I was like you once. Bitter, miserable, lonely, frightened, snotty, anxious, plagued by weirdly flakey nose skin yet an extraordinarily greasy forehead. I was scared. Scared of being abandoned. I filled in the emptiness of my life with pink fizzy wine when it was on offer at Waitrose. I went to Zumba. I ate whole packs of Cadbury’s Chocolate Orange Creme mini rolls from the Esso garage, and was so ashamed that I took to Facebook to publicly chide myself for “naughtiness”. I was voluble about my intense sexual feelings for Ryan Gosling, but when I sought physical release I’d get distracted and start wondering where my big carrier bag of receipts for the tax year 2011-2012 had got to.
The receipts were under the stairs next to a bucket filled with old Nintendo controllers. And my salvation lay within a packet of sausages. Because sausages are what you need to Get A Man.
Having a man is brilliant. You need never work again, because when your boss rings, you tell them your man has diarrhoea and you must tend to them. No-one can argue with poo – even pretend poo. And you’ll look like a hero, because it’s not your poo.
And then, there are the fabulous gifts. You sit down with the Argos catalogue and you choose anything you like! And if they love you, they have to buy it for you. Have to. If you want something basic like a Slendertone Pulsating Body System, just flash your nipples to seal the deal. If you’re looking at Elizabeth Duke hardware, you’re gonna have to suck him off or something, but ultimately, a minute on the lips is a fuck ton of diamante. You might call it “prostitution”, but I call it HAVING A MAN.
People look at me, all sparkly and pulsating and slightly spunk stained, and think that my amazing lifestyle is out of their reach. But for the very first time, I’m sharing my secrets. Read on. You’ll be married and settled and finally free of the awful aching emptiness before you can say chipolata. All you have to do is carry eight cooked sausages in your pockets at all times.
Put the moves on him with sausages
Seen a man you like? Worried he’ll look at you and be so reviled that he’ll cover you with an emergency blanket embroidered with soothing, sexy images of Megan Fox? Worry no more! Just walk up to him, take a deep breath and ask calmly and clearly “would you like a sausage?” No-one ever says no to sausages, not even vegetarians or monks. He will forever associate you with succulent, cylindrical pork, and the meaty smell will mask any odours escaping from your vagina, which – let’s be honest – is probably disgusting.
Cheering him up with sausages
Being a man is harder than we silly ladies can ever know. They’re fretting about all that soil their ancestors tilled. They’re probably up to their ears at work, as someone is always giving them a hard time about The Sanderson Account.
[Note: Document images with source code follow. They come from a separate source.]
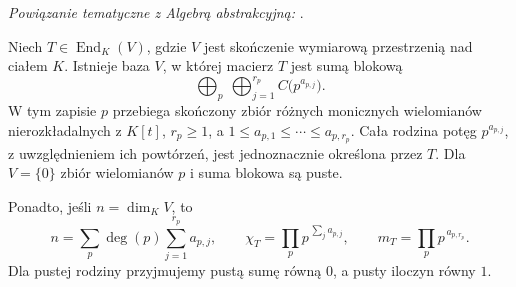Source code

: \noindent\emph{Powiązanie tematyczne z Algebrą abstrakcyjną:} .


\begin{twierdzenie}
\label{thm:lin20-elementary}
Niech \(T\in\operatorname{End}_K(V)\),
gdzie \(V\) jest skończenie wymiarową
przestrzenią nad ciałem \(K\).
Istnieje baza \(V\), w której macierz
\(T\) jest sumą blokową
\[
 \bigoplus_{p}\ \bigoplus_{j=1}^{r_p}
 C\bigl(p^{a_{p,j}}\bigr).
\]
W tym zapisie \(p\) przebiega skończony
zbiór różnych monicznych wielomianów
nierozkładalnych z \(K[t]\),
\(r_p\ge1\), a
\(1\le a_{p,1}\le\cdots\le a_{p,r_p}\).
Cała rodzina potęg \(p^{a_{p,j}}\),
z uwzględnieniem ich powtórzeń,
jest jednoznacznie określona przez \(T\).
Dla \(V=\{0\}\) zbiór wielomianów \(p\)
i suma blokowa są puste.

Ponadto, jeśli \(n=\dim_K V\),
to
\[
 n=\sum_p\deg(p)\sum_{j=1}^{r_p}a_{p,j},
 \qquad
 \chi_T=\prod_p p^{\,\sum_j a_{p,j}},
 \qquad
 m_T=\prod_p p^{\,a_{p,r_p}}.
\]
Dla pustej rodziny przyjmujemy
pustą sumę równą \(0\), a pusty
iloczyn równy \(1\).
\end{twierdzenie}
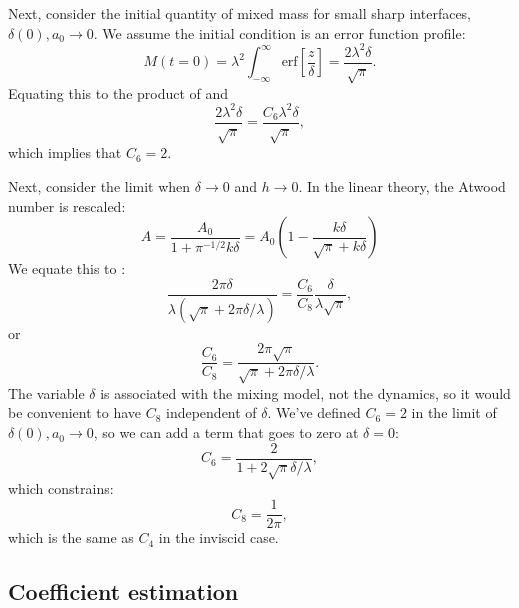 Next, consider the initial quantity of mixed mass for small sharp interfaces, $\delta(0), a_0 \rightarrow 0$.
We assume the initial condition is an error function profile:
\begin{equation}
M(t=0) = \lambda^2 \int_{-\infty}^{\infty} \text{erf}\left[\frac{z}{\delta}\right] = \frac{2\lambda^2 \delta}{\sqrt{\pi}}.
\end{equation}
Equating this to the product of  and 
\begin{equation}
\frac{2 \lambda^2 \delta}{\sqrt{\pi}}= \frac{C_6 \lambda^2 \delta}{\sqrt{\pi}},
\end{equation}
which implies that $C_6 = 2$.

Next, consider the limit when $\delta \rightarrow 0 $ and $h \rightarrow 0$.
In the linear theory, the Atwood number is rescaled:
\begin{equation}
A = \frac{A_0}{1 + \pi^{-1/2} k \delta} = A_0 \left(1 - \frac{k \delta}{\sqrt{\pi} + k \delta}\right)
\end{equation}
We equate this to :
\begin{equation}
\frac{2 \pi \delta}{\lambda (\sqrt{\pi} + 2 \pi \delta / \lambda)} = \frac{C_6 }{C_8}\frac{\delta}{\lambda \sqrt{\pi} },
\end{equation}
or
\begin{equation}
\frac{C_6}{C_8} = \frac{2 \pi \sqrt{\pi}}{\sqrt{\pi} + 2 \pi \delta / \lambda}.
\end{equation}
The variable $\delta$ is associated with the mixing model, not the dynamics, so it would be convenient to have $C_8$ independent of $\delta$.
We've defined $C_6 = 2$ in the limit of $\delta(0), a_0 \rightarrow 0$, so we can add a term that goes to zero at $\delta = 0$:
\begin{equation}
C_6 = \frac{2}{1 + 2 \sqrt{\pi} \delta / \lambda},
\end{equation}
which constrains:
\begin{equation}
C_8 = \frac{1}{2\pi},
\end{equation}
which is the same as $C_4$ in the inviscid case.

\subsection{Coefficient estimation}

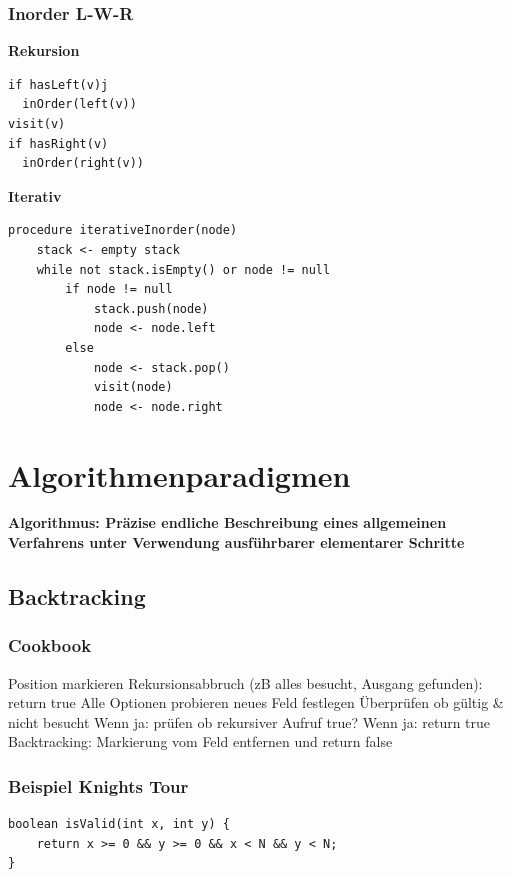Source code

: \begin{multicols*}{4}
		\subsubsection{Inorder L-W-R}
		\textbf{Rekursion}
			\begin{lstlisting}
if hasLeft(v)j
  inOrder(left(v))
visit(v)
if hasRight(v)
  inOrder(right(v))
			\end{lstlisting}
		
		\textbf{Iterativ}
			\begin{lstlisting}
procedure iterativeInorder(node)
	stack <- empty stack
	while not stack.isEmpty() or node != null
		if node != null
			stack.push(node)
			node <- node.left
		else
			node <- stack.pop()
			visit(node)
			node <- node.right
			\end{lstlisting}

\section{Algorithmenparadigmen}
 \textbf{Algorithmus: Präzise endliche Beschreibung eines allgemeinen Verfahrens unter Verwendung
	ausführbarer elementarer Schritte}

	\subsection{Backtracking}
		\subsubsection{Cookbook}
			\renewcommand{\outlineii}{enumerate}
			\renewcommand{\outlineiii}{enumerate}
			\begin{outline}
				\1 Position markieren
				\1 Rekursionsabbruch (zB alles besucht, Ausgang gefunden): return true 
				\1 Alle Optionen probieren
					\2 neues Feld festlegen
					\2 Überprüfen ob gültig \& nicht besucht
						\3 Wenn ja: prüfen ob rekursiver Aufruf true? 
							\4 Wenn ja: return true
				\1 Backtracking: Markierung vom Feld entfernen und return false
			\end{outline}
			\renewcommand{\outlineii}{itemize}
			\renewcommand{\outlineiii}{itemize}
		
		\subsubsection{Beispiel Knights Tour}
			\begin{lstlisting}
boolean isValid(int x, int y) {
	return x >= 0 && y >= 0 && x < N && y < N;
}


\end{lstlisting}
\end{multicols*}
Or maybe they just want to see the news or play some awesome sports, but there are too many sexy naked women to watch on music channels. So men are always angry. But men must always be happy. If they are not kept happy, they will go red in the face and say mean things, or worse (and please don’t read this if you are of a sensitive disposition) – leave you. So if your man looks distressed, discomfited or he appears to be having digestive difficulties, wang him a nice hot sausage. For serious problems, try a selection, on a pre warmed plate, with some dipping mustard. Keep your eyes on his face at all times, because he will never tell you that he wants sausages. You just have to read his expression.
Make him feel manly with sausages
Good news! You can stop sobbing about your flabby, unwieldy buttocks and the fact that your tits look like stale Oat So Simple cooked up in two bobbly tube socks. The only body part that matters now is your man’s penis. Your man has the biggest penis you’ve ever seen. The very biggest. Don’t argue. If you feel like arguing, make a scale model of it in plaster of paris as he sleeps, and then take a screen shot of Ron Jeremy naked on your phone. Put the model next to the screen shot. See! The biggest!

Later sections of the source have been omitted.